# Exercise aim
Filter the listing so that only lines with the word "hour" remain.

# Given records
────────────────

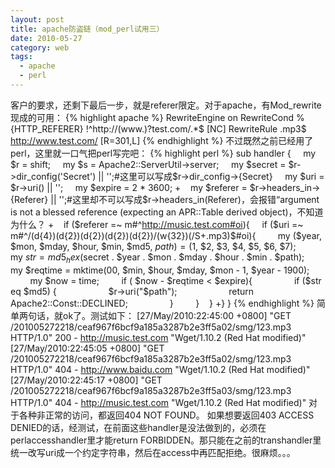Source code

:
```yaml
---
layout: post
title: apache防盗链（mod_perl试用三）
date: 2010-05-27
category: web
tags:
  - apache
  - perl
---
```


客户的要求，还剩下最后一步，就是referer限定。对于apache，有Mod_rewrite现成的可用：
{% highlight apache %}
RewriteEngine on
RewriteCond %{HTTP_REFERER} !^http://(www.)?test.com/.*$ [NC]
RewriteRule .mp3$ http://www.test.com/ [R=301,L]
{% endhighlight %}
不过既然之前已经用了perl，这里就一口气把perl写完吧：
{% highlight perl %}
sub handler {
    my $r = shift;
    my $s = Apache2::ServerUtil->server;
    my $secret = $r->dir_config('Secret') || '';#这里可以写成$r->dir_config->{Secret}
    my $uri = $r->uri() || '';
    my $expire = 2 * 3600;
+    my $referer = $r->headers_in->{Referer} || '';#这里却不可以写成$r->headers_in(Referer)，会报错“argument is not a blessed reference (expecting an APR::Table derived object)，不知道为什么？
+    if ($referer =~ m#^http://music.test.com#oi){
    if ($uri =~ m#^/(d{4})(d{2})(d{2})(d{2})(d{2})/(w{32})(/S+.mp3)$#oi){
        my ($year, $mon, $mday, $hour, $min, $md5, $path) = ($1, $2, $3, $4, $5, $6, $7);
        my $str = md5_hex($secret . $year . $mon . $mday . $hour . $min . $path);
        my $reqtime = mktime(00, $min, $hour, $mday, $mon - 1, $year - 1900);
        my $now = time;
        if ( $now - $reqtime < $expire){
                if ($str eq $md5) {
                    $r->uri("$path");
                    return Apache2::Const::DECLINED;
                }
        }
   }
+}
}
{% endhighlight %}
简单两句话，就ok了。测试如下：
    [27/May/2010:22:45:00 +0800] &quot;GET /201005272218/ceaf967f6bcf9a185a3287b2e3ff5a02/smg/123.mp3 HTTP/1.0&quot; 200 - <a href="http://music.test.com/">http://music.test.com</a> &quot;Wget/1.10.2 (Red Hat modified)&quot;
    [27/May/2010:22:45:05 +0800] &quot;GET /201005272218/ceaf967f6bcf9a185a3287b2e3ff5a02/smg/123.mp3 HTTP/1.0&quot; 404 - <a href="http://www.baidu.com/">http://www.baidu.com</a> &quot;Wget/1.10.2 (Red Hat modified)&quot;
    [27/May/2010:22:45:17 +0800] &quot;GET /201005272218/ceaf967f6bcf9a185a3287b2e3ff5a03/smg/123.mp3 HTTP/1.0&quot; 404 - <a href="http://music.test.com/">http://music.test.com</a> &quot;Wget/1.10.2 (Red Hat modified)&quot;
对于各种非正常的访问，都返回404 NOT FOUND。
如果想要返回403 ACCESS DENIED的话，经测试，在前面这些handler是没法做到的，必须在perlaccesshandler里才能return FORBIDDEN。那只能在之前的transhandler里统一改写uri成一个约定字符串，然后在access中再匹配拒绝。很麻烦。。。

────────────────

# Solution to the exercise
        my ($year, $mon, $mday, $hour, $min, $md5, $path) = ($1, $2, $3, $4, $5, $6, $7);
        my $str = md5_hex($secret . $year . $mon . $mday . $hour . $min . $path);
        my $reqtime = mktime(00, $min, $hour, $mday, $mon - 1, $year - 1900);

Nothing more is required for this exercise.